La tombe d’Anne-Claire Dupont de Renon

dans le cimetière de Miquelon

(Photo Jean-Pierre Detcheverry, juin 1996)

A droite, le sculpteur martiniquais Alex Savy

qui a réalisé des travaux de restauration

en septembre 1994 et juin 1995 


Gouverneur de Saint-Pierre et Miquelon


  

             Quand, âgé de 64 ans, le gouverneur Dangeac est enfin admis à la retraite à compter du 31 mai 1773, Charles-Gabriel Sébastien de l’Espérance lui succède. 

    Deux ans plus tard, désormais colonel et âgé de 50 ans, il épouse, le 27 mars 1775, Jeanne Françoise Rodrigue, elle aussi née à Louisbourg le 23 juillet 1754. Elle est la fille d’Antoine Rodrigue, alors capitaine du port, et de Jeanne Françoise Jacau de Fiedmont.

    Antoine Rodrigue, dont le père était d'origine portugaise, est né à Louisbourg le 17 décembre 1722. Devenu un important négociant de la ville, il a suivi à Saint-Pierre, en 1763, le gouverneur Dangeac et a aussitôt occupé le poste de capitaine du port, tout en développant avec ses enfants la plus grosse pêcherie de l’île située à l’entrée du port dans l’anse qui porte son nom.

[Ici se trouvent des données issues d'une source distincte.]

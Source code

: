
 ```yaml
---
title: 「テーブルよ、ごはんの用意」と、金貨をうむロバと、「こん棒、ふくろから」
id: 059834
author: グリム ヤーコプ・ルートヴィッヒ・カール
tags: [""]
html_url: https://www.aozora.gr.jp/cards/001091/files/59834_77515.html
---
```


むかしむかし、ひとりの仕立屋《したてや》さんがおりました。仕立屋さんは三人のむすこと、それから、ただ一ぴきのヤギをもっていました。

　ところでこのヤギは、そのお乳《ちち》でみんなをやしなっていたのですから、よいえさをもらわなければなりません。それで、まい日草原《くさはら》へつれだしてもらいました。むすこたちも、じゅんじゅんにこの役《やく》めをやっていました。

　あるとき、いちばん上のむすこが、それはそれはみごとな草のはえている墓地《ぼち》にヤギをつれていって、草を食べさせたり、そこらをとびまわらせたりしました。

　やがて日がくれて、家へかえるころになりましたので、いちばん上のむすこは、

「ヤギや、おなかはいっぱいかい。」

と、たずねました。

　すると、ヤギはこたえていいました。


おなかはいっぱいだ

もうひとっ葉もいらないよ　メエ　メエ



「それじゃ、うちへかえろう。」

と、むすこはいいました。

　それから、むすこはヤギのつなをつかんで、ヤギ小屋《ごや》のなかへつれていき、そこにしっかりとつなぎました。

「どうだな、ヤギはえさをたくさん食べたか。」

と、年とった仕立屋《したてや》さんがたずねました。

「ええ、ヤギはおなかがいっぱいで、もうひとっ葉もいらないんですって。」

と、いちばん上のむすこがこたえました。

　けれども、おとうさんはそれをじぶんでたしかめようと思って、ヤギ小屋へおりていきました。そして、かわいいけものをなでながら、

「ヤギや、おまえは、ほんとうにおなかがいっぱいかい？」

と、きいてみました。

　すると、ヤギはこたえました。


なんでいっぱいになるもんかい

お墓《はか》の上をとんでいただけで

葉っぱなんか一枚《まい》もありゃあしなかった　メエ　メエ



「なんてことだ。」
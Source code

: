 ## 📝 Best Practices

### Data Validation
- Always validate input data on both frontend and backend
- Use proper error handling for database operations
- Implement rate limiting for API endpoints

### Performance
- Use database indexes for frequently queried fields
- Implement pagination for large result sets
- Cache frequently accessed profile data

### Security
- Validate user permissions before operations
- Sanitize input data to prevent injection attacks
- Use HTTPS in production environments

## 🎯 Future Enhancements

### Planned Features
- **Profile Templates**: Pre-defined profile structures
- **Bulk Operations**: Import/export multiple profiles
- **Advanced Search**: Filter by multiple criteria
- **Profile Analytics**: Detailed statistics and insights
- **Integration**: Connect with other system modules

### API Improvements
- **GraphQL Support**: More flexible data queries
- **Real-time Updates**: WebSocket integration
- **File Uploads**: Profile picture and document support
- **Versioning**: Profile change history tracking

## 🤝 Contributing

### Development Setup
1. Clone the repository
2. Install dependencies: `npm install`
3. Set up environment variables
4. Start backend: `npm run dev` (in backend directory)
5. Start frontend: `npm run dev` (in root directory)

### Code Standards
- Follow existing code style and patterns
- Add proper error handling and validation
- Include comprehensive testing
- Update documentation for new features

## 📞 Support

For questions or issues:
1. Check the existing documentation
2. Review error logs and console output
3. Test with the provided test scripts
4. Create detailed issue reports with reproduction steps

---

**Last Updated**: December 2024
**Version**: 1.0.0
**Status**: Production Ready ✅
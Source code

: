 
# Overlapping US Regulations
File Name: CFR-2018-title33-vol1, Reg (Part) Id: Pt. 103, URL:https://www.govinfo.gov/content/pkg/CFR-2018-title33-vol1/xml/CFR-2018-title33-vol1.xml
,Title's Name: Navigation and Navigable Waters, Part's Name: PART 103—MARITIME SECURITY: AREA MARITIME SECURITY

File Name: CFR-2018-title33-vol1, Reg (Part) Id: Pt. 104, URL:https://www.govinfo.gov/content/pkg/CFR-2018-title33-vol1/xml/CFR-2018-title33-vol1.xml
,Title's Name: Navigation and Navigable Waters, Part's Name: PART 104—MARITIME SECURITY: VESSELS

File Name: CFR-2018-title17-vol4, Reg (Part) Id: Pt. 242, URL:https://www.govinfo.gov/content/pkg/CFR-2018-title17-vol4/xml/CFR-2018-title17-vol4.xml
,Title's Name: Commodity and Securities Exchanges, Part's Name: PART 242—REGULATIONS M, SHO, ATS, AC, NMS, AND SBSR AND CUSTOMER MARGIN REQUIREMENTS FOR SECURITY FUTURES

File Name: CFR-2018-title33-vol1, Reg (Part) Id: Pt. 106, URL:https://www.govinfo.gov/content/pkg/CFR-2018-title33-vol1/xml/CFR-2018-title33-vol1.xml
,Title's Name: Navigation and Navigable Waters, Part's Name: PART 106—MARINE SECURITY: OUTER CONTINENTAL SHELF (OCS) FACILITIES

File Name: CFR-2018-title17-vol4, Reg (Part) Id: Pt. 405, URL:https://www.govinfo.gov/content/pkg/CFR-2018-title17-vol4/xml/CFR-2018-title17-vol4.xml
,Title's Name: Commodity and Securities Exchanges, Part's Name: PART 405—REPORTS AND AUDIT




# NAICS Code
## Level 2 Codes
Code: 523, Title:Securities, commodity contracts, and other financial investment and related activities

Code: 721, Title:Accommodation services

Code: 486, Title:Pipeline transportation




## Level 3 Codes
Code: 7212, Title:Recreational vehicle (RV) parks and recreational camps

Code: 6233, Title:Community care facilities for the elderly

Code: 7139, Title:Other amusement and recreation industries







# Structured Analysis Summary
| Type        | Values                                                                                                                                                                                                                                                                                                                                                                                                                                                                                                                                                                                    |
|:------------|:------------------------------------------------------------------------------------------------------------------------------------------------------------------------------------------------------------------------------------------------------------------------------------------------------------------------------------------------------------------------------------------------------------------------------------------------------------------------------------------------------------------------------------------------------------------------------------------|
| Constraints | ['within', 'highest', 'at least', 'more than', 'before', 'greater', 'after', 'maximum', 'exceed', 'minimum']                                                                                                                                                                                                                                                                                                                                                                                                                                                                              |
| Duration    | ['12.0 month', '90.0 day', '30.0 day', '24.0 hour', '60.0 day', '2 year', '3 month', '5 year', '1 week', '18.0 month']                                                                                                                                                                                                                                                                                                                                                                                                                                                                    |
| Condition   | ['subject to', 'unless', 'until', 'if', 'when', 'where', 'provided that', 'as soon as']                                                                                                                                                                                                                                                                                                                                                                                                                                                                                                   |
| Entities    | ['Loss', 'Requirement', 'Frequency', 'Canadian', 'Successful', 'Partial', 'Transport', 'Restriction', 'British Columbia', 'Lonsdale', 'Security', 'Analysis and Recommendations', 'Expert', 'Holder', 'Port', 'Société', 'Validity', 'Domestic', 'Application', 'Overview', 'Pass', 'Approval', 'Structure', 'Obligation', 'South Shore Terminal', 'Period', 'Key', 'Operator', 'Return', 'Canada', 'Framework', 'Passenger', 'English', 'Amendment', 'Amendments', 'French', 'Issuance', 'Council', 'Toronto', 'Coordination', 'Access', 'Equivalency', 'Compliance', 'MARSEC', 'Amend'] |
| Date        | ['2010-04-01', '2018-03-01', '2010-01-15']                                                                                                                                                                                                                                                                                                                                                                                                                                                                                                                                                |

Il mourra à Port-Louis, dans le Morbihan, le 2 mai 1789. 

    Son épouse, Jeanne-Françoise Jacau de Frémont, née à Port Dauphin (Île du Cap-Breton) en 1726, était la fille d’un maître canonnier. 

    Jeanne Françoise, la troisième des huit enfants du couple, devenait par son mariage avec le baron de l’Espérance, baronne d’Empire. Elle lui donna rapidement une fille, Jeanne Rose Marguerite. [11]




Lavage des morues dans l’anse à Rodrigue

(Collection Dr Dhoste)


     L’archipel compte alors approximativement 2000 habitants permanents; sa population peut augmenter d’un millier d’hommes pendant la saison de pêche. les bonnes années.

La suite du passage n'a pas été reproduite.